OSU researchers believe their anti-microbial compound could not only be highly effective for sanitizing in-shell pecans but could also be used effectively for a variety of food products worldwide.

 

Green grapes.

A master’s student project studied the potential of a cultivar of grape developed at OSU called the Rubaiyat, because properties of the grape could be beneficial for Oklahoma growers and producers due to the grape being bred in the state. Analyses of wines made from Rubaiyat grapes showed that color extraction was essentially complete after two days of fermentation. This information helps winemakers maximize color extraction while minimizing the extraction of bitter-tasting compounds from grape skins and seeds during early fermentation. In addition, spectrophotometric testing demonstrated that red pigments have the highest rate of extraction, which is also good news for winemakers interested in using Rubaiyat grapes to enhance the color of their wines.

 

The research of Ranjith Ramanathan, a meat quality associate professor and Noltensmeyer Endowed Chair in the Department of Animal and Food Sciences, focuses on how to reduce beef waste and discarded meat due to discoloration.

 

“The big picture is we need to feed a population of 9 billion people, and animal proteins form an important part of diet,” Ramanathan said.

 

The U.S. beef industry loses $3 billion annually due to discoloration. When beef is brown on the surface, meat is discounted in price, and extensive discoloration leads to discarding nutritious food into the trash. However, brown beef is not spoiled beef – the discoloration is due to a reaction to oxygen.
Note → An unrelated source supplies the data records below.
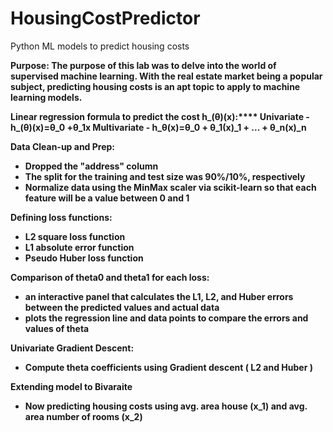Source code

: # HousingCostPredictor
 Python ML models to predict housing costs


<b>Purpose:<b> The purpose of this lab was to delve into the world of supervised machine learning. With the real estate market being a popular subject, predicting housing costs is an apt topic to apply to machine learning models. 

<b>Linear regression formula to predict the cost h_(θ)(x):****
Univariate - h_(θ)(x)=θ_0 +θ_1x
Multivariate - h_θ(x)=θ_0 + θ_1(x)_1 + ... + θ_n(x)_n 
​

<b>Data Clean-up and Prep:<b>
- Dropped the "address" column 
- The split for the training and test size was 90%/10%, respectively
- Normalize data using the MinMax scaler via scikit-learn so that each feature will be a value between 0 and 1


<b>Defining loss functions:<b>
- L2 square loss function
- L1 absolute error function
- Pseudo Huber loss function

<b>Comparison of theta0 and theta1 for each loss:<b>
- an interactive panel that calculates the L1, L2, and Huber errors between the predicted values and actual data
- plots the regression line and data points to compare the errors and values of theta

Univariate Gradient Descent:
- Compute theta coefficients using Gradient descent ( L2 and Huber )

Extending model to Bivaraite
- Now predicting housing costs using avg. area house (x_1) and avg. area number of rooms (x_2)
Discarding meat due to discoloration leads to inefficient use of natural resources, such as feed, water and energy.

 

Ramanathan’s research focuses on two areas of beef:

 

  • Understanding why meat is turning brown
  • What we can add to limit discoloration

Red raw meat.

Brown raw meat.

 

 

 

 

 

 

 

 

Ramanathan’s laboratory research has also focused on a condition called dark-cutters, in which beef fails to have a bright-red color. His laboratory has developed a packaging technique to improve color similar to regular bright red beef.

 

Gretchen Mafi, a professor and researcher in Animal and Food Sciences, has focused on research using oxygen scavengers, substances that can be placed inside packages of beef during transportation to remove oxygen molecules and lengthen their shelf life.

 

Through all this important work, OSU scientists are ensuring the safety, health and sustainability of our nation’s food and fiber sources. OSU’s research with food is just one example of the OSU Ag Research projects happening at the university that are changing Oklahoma and the world for the better.